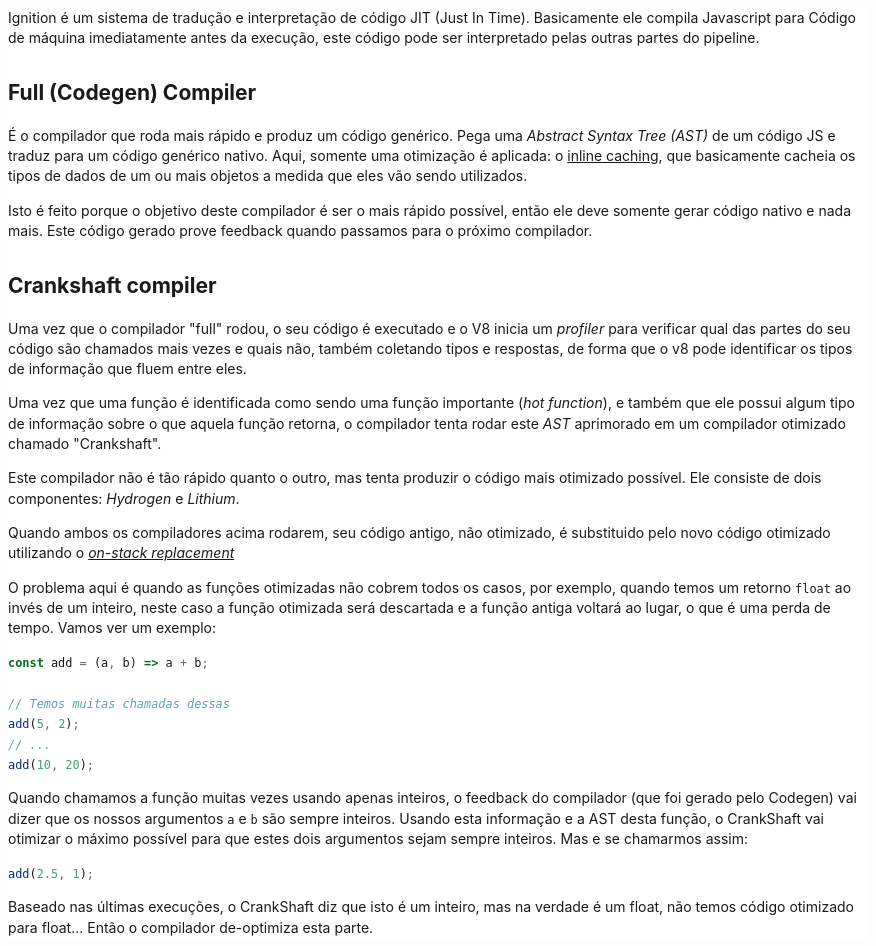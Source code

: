 Ignition é um sistema de tradução e interpretação de código JIT (Just In Time). Basicamente ele compila Javascript para Código de máquina imediatamente antes da execução, este código pode ser interpretado pelas outras partes do pipeline.

## Full (Codegen) Compiler

É o compilador que roda mais rápido e produz um código genérico. Pega uma _Abstract Syntax Tree (AST)_ de um código JS e traduz para um código genérico nativo. Aqui, somente uma otimização é aplicada: o [inline caching](https://en.wikipedia.org/wiki/Inline_caching), que basicamente cacheia os tipos de dados de um ou mais objetos a medida que eles vão sendo utilizados.

Isto é feito porque o objetivo deste compilador é ser o mais rápido possível, então ele deve somente gerar código nativo e nada mais. Este código gerado prove feedback quando passamos para o próximo compilador.

## Crankshaft compiler

Uma vez que o compilador "full" rodou, o seu código é executado e o V8 inicia um _profiler_ para verificar qual das partes do seu código são chamados mais vezes e quais não, também coletando tipos e respostas, de forma que o v8 pode identificar os tipos de informação que fluem entre eles.

Uma vez que uma função é identificada como sendo uma função importante (_hot function_), e também que ele possui algum tipo de informação sobre o que aquela função retorna, o compilador tenta rodar este _AST_ aprimorado em um compilador otimizado chamado "Crankshaft".

Este compilador não é tão rápido quanto o outro, mas tenta produzir o código mais otimizado possível. Ele consiste de dois componentes: _Hydrogen_ e _Lithium_.

Quando ambos os compiladores acima rodarem, seu código antigo, não otimizado, é substituido pelo novo código otimizado utilizando o _[on-stack replacement](https://wingolog.org/archives/2011/06/20/on-stack-replacement-in-v8)_

O problema aqui é quando as funções otimizadas não cobrem todos os casos, por exemplo, quando temos um retorno `float` ao invés de um inteiro, neste caso a função otimizada será descartada e a função antiga voltará ao lugar, o que é uma perda de tempo. Vamos ver um exemplo:

```js
const add = (a, b) => a + b;

// Temos muitas chamadas dessas
add(5, 2);
// ...
add(10, 20);
```

Quando chamamos a função muitas vezes usando apenas inteiros, o feedback do compilador (que foi gerado pelo Codegen) vai dizer que os nossos argumentos `a` e `b` são sempre inteiros. Usando esta informação e a AST desta função, o CrankShaft vai otimizar o máximo possível para que estes dois argumentos sejam sempre inteiros. Mas e se chamarmos assim:

```js
add(2.5, 1);
```

Baseado nas últimas execuções, o CrankShaft diz que isto é um inteiro, mas na verdade é um float, não temos código otimizado para float... Então o compilador de-optimiza esta parte.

• _Exercise prompt_: Copy every line above that holds the word "feedback".

• _Solution_:
Isto é feito porque o objetivo deste compilador é ser o mais rápido possível, então ele deve somente gerar código nativo e nada mais. Este código gerado prove feedback quando passamos para o próximo compilador.
Quando chamamos a função muitas vezes usando apenas inteiros, o feedback do compilador (que foi gerado pelo Codegen) vai dizer que os nossos argumentos `a` e `b` são sempre inteiros. Usando esta informação e a AST desta função, o CrankShaft vai otimizar o máximo possível para que estes dois argumentos sejam sempre inteiros. Mas e se chamarmos assim:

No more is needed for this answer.